Diversity, inclusion and sex are also central to Philip Mansel's Levant his history of the Near East  in 19thC & 20th. He focuses on three jewels in the crown of Levantine cosmopolitanism: Smyrna, Alexandria and Beirut. I worked with a fellow in the 1980s who had, as a student, achieved the epitome of sophisticated cool in 1974: (snow powder) skiing on Mount Lebanon in the morning and water-skiing off a Beirut beach in the afternoon. On 13th April 1975 a random act of sectarian violence kicked off 15 years of Lebanese Civil War. 

In 1975, the population in Lebanon was ~2.5 million, over the next 15 years, +1 million fled and 150,000 were murdered by the neighbours. Same thing happened in Smyrna in 1922 [bloboprev]. Same thing (on a much smaller scale) occurred in 1882 Alexandria. In the background, and profiting from the disruption, were citizens and emporia of The Great Powers.
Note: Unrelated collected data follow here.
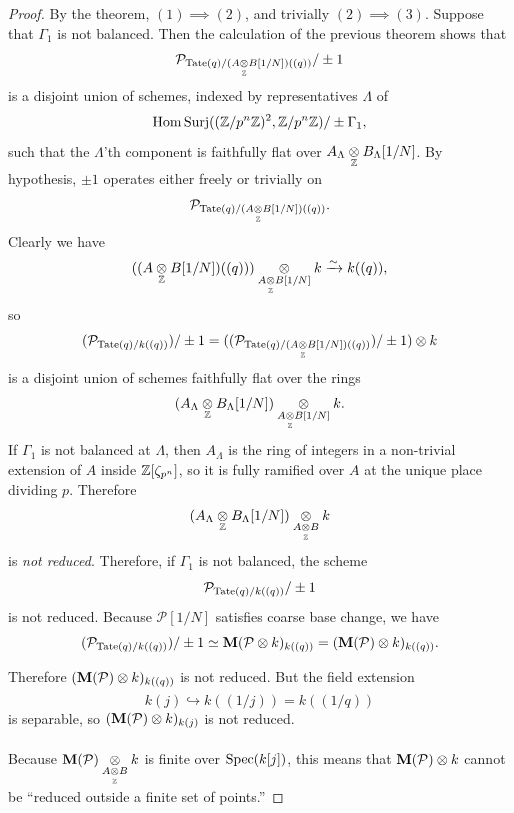 \begin{proof}
By the theorem, $(1) \implies (2)$, and trivially $(2) \implies (3)$. Suppose that $\Gamma_1$ is not balanced. Then the calculation of the previous theorem shows that
\[
\mathcal{P}_{\Tate(q)/(A \tens{\Z} B[1/N])((q))}/\pm 1
\]
is a disjoint union of schemes, indexed by representatives $\Lambda$ of
\[
\HomSurj((\Z/p^n\Z)^2, \Z/p^n\Z)/\pm\Gamma_1 ,
\]
such that the $\Lambda$'th component is faithfully flat over $A_\Lambda \tens{\Z} B_\Lambda[1/N]$. By hypothesis, $\pm 1$ operates either freely or trivially on
\[
\mathcal{P}_{\Tate(q)/(A \tens{\Z} B[1/N])((q))} .
\]
Clearly we have
\[
((A \tens{\Z} B[1/N])((q))) \tens{A \tens{\Z} B[1/N]} k \xrightarrow{\sim} k((q)) ,
\]
so
\[
(\mathcal{P}_{\Tate(q)/k((q))})/\pm 1 = ((\mathcal{P}_{\Tate(q)/(A \tens{\Z} B[1/N])((q))})/\pm 1) \tens{} k
\]
is a disjoint union of schemes faithfully flat over the rings
\[
(A_\Lambda \tens{\Z} B_\Lambda[1/N]) \tens{A \tens{\Z} B[1/N]} k .
\]
If $\Gamma_1$ is not balanced at $\Lambda$, then $A_\Lambda$ is the ring of integers in a non-trivial extension of $A$ inside $\Z[\zeta_{p^n}]$, so it is fully ramified over $A$ at the unique place dividing $p$. Therefore
\[
(A_\Lambda \tens{\Z} B_\Lambda[1/N]) \tens{A \tens{\Z} B} k
\]
is \emph{not reduced}. Therefore, if $\Gamma_1$ is not balanced, the scheme
\[
\mathcal{P}_{\Tate(q)/k((q))}/\pm 1
\]
is not reduced. Because $\mathcal{P}[1/N]$ satisfies coarse base change, we have
\[
(\mathcal{P}_{\Tate(q)/k((q))})/\pm 1 \simeq \mathbf{M}(\mathcal{P} \tens{} k)_{k((q))} = (\mathbf{M}(\mathcal{P}) \tens{} k)_{k((q))} .
\]
Therefore $(\mathbf{M}(\mathcal{P}) \tens{} k)_{k((q))}$ is not reduced. But the field extension
\[
k(j) \hookrightarrow k((1/j)) = k((1/q))
\]
is separable, so $(\mathbf{M}(\mathcal{P}) \tens{} k)_{k(j)}$ is not reduced.
\par
Because $\mathbf{M}(\mathcal{P}) \tens{A \tens{\Z} B} k$ is finite over $\Spec(k[j])$, this means that $\mathbf{M}(\mathcal{P}) \tens{} k$ cannot be ``reduced outside a finite set of points.''
\end{proof}

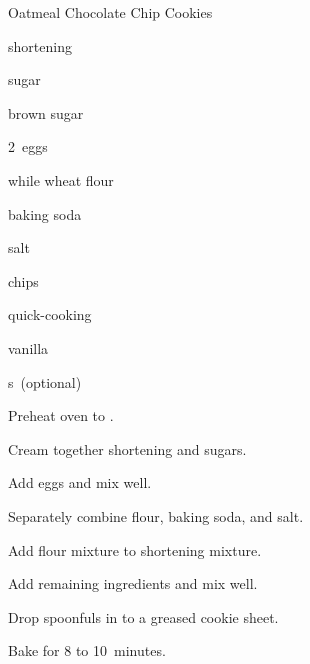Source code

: \begin{recipe}{Oatmeal Chocolate Chip Cookies}{}{}

\begin{ingredients}
\item {} shortening
\item \C{\threequarter} sugar
\item \C{\threequarter} brown sugar
\item 2~eggs
\item \C{1\half} while wheat flour
\item {} baking soda
\item {} salt
\item \C{2\half}  chips
\item {} quick-cooking 
\item {} vanilla
\item {} s~(optional)
\end{ingredients}

\begin{directions}
\item Preheat oven to .
\item Cream together shortening and sugars.
\item Add eggs and mix well.
\item Separately combine flour, baking soda, and salt.
\item Add flour mixture to shortening mixture.
\item Add remaining ingredients and mix well.
\item Drop spoonfuls in to a greased cookie sheet.
\item Bake for 8 to 10~minutes.
\end{directions}

\end{recipe}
Before the sht ht the fan, these three cities were kind of wonderful to inhabit - if you had a bit of money [a little hard currency could go a long way]; if you were a little bit gay [CP Cavafy R]; if you couldn't accept every word of your vicar, imam or patriarch. In Smyrna you could read a french newspaper, in an armenian café, eating greek pastries, while wearing a smart suit from your jewish tailor. Women could also sit in the same café sans hijab; a thing impossible even 10 km into the city's hinterland.
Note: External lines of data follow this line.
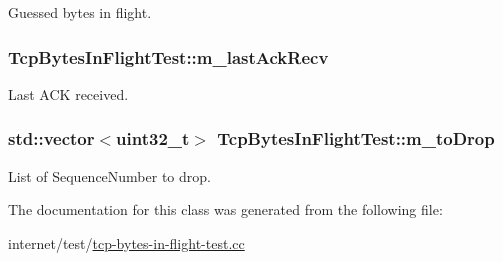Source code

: Guessed bytes in flight. 

\subsubsection[{\texorpdfstring{m\+\_\+last\+Ack\+Recv}{m_lastAckRecv}}]{ Tcp\+Bytes\+In\+Flight\+Test\+::m\+\_\+last\+Ack\+Recv\hspace{0.3cm}{\ttfamily [private]}}\hypertarget{classTcpBytesInFlightTest_a69ac0a58e163339be5082e44e0e74abe}{}\label{classTcpBytesInFlightTest_a69ac0a58e163339be5082e44e0e74abe}


Last A\+CK received. 

\subsubsection[{\texorpdfstring{m\+\_\+to\+Drop}{m_toDrop}}]{\setlength{\rightskip}{0pt plus 5cm}std\+::vector$<$uint32\+\_\+t$>$ Tcp\+Bytes\+In\+Flight\+Test\+::m\+\_\+to\+Drop\hspace{0.3cm}{\ttfamily [private]}}\hypertarget{classTcpBytesInFlightTest_a07a49022311b5cede6d01eef26ba3f33}{}\label{classTcpBytesInFlightTest_a07a49022311b5cede6d01eef26ba3f33}


List of Sequence\+Number to drop. 



The documentation for this class was generated from the following file\+:\begin{DoxyCompactItemize}
\item 
internet/test/\hyperlink{tcp-bytes-in-flight-test_8cc}{tcp-\/bytes-\/in-\/flight-\/test.\+cc}\end{DoxyCompactItemize}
The Beloved's grandfather, some sort of Christian (Maronite?) left his crappy Lebanese valley orange grove with his brothers and migrated via Beirut and Alex to West Africa 100 years ago. His three daughters grew up in multicultural colonial West Africa in the 1940s. By 2000, they all finished up, for reasons, in Ireland. It was a wonder to watch them making houmous: bickering in English, French, Hausa about garlic and salt. Always too much food but so much kindness and welcome as well. Smyrna and Alexandria are now as boring, parochial and monoglot as the small town with the big cathedral where I went to school in the 1960s. Beirut is rebuilding itself from the rubble as the last bastion of The Levant - where cultures clash and get into bed with each other and synergies result.